Repeat, line for line, the entries below from the first line to the line containing "distinct prompts per", counting both ends.

*** Opening of RECORD SET ***

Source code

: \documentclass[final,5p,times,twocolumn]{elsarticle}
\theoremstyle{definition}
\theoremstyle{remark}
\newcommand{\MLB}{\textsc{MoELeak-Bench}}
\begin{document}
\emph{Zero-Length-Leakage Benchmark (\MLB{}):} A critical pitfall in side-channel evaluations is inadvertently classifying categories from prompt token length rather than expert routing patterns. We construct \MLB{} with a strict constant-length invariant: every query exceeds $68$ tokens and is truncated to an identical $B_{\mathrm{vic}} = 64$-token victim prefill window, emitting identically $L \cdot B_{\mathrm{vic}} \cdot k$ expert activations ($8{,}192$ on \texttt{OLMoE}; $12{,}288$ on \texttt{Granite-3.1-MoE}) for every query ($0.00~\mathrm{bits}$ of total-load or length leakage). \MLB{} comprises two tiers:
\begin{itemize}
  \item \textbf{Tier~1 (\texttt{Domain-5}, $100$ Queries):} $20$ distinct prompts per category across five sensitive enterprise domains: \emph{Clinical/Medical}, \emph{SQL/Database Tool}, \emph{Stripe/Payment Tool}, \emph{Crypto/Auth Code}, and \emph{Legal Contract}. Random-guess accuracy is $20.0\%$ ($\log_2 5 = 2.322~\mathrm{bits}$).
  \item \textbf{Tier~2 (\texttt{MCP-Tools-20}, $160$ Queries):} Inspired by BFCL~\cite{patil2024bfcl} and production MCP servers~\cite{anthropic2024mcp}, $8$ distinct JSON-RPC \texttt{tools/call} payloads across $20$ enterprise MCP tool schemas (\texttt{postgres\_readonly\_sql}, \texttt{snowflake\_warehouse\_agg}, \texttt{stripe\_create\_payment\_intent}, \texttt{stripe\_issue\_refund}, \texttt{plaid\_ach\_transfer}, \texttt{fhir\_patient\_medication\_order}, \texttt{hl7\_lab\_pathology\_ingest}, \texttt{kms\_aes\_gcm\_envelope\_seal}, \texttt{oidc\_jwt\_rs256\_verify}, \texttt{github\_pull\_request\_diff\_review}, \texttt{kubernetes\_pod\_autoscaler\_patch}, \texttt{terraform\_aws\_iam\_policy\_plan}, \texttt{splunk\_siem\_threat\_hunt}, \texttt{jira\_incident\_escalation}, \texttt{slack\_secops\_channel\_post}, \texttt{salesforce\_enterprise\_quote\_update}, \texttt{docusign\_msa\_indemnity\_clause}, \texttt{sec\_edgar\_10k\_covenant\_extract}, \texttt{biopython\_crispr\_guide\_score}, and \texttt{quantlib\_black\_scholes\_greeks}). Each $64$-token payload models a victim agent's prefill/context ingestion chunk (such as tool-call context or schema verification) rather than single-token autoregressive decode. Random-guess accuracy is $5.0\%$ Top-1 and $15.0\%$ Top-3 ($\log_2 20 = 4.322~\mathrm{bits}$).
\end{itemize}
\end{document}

*** Close of RECORD SET ***

● EXPECTED ANSWER
Source code

: \documentclass[final,5p,times,twocolumn]{elsarticle}
\theoremstyle{definition}
\theoremstyle{remark}
\newcommand{\MLB}{\textsc{MoELeak-Bench}}
\begin{document}
\emph{Zero-Length-Leakage Benchmark (\MLB{}):} A critical pitfall in side-channel evaluations is inadvertently classifying categories from prompt token length rather than expert routing patterns. We construct \MLB{} with a strict constant-length invariant: every query exceeds $68$ tokens and is truncated to an identical $B_{\mathrm{vic}} = 64$-token victim prefill window, emitting identically $L \cdot B_{\mathrm{vic}} \cdot k$ expert activations ($8{,}192$ on \texttt{OLMoE}; $12{,}288$ on \texttt{Granite-3.1-MoE}) for every query ($0.00~\mathrm{bits}$ of total-load or length leakage). \MLB{} comprises two tiers:
\begin{itemize}
  \item \textbf{Tier~1 (\texttt{Domain-5}, $100$ Queries):} $20$ distinct prompts per category across five sensitive enterprise domains: \emph{Clinical/Medical}, \emph{SQL/Database Tool}, \emph{Stripe/Payment Tool}, \emph{Crypto/Auth Code}, and \emph{Legal Contract}. Random-guess accuracy is $20.0\%$ ($\log_2 5 = 2.322~\mathrm{bits}$).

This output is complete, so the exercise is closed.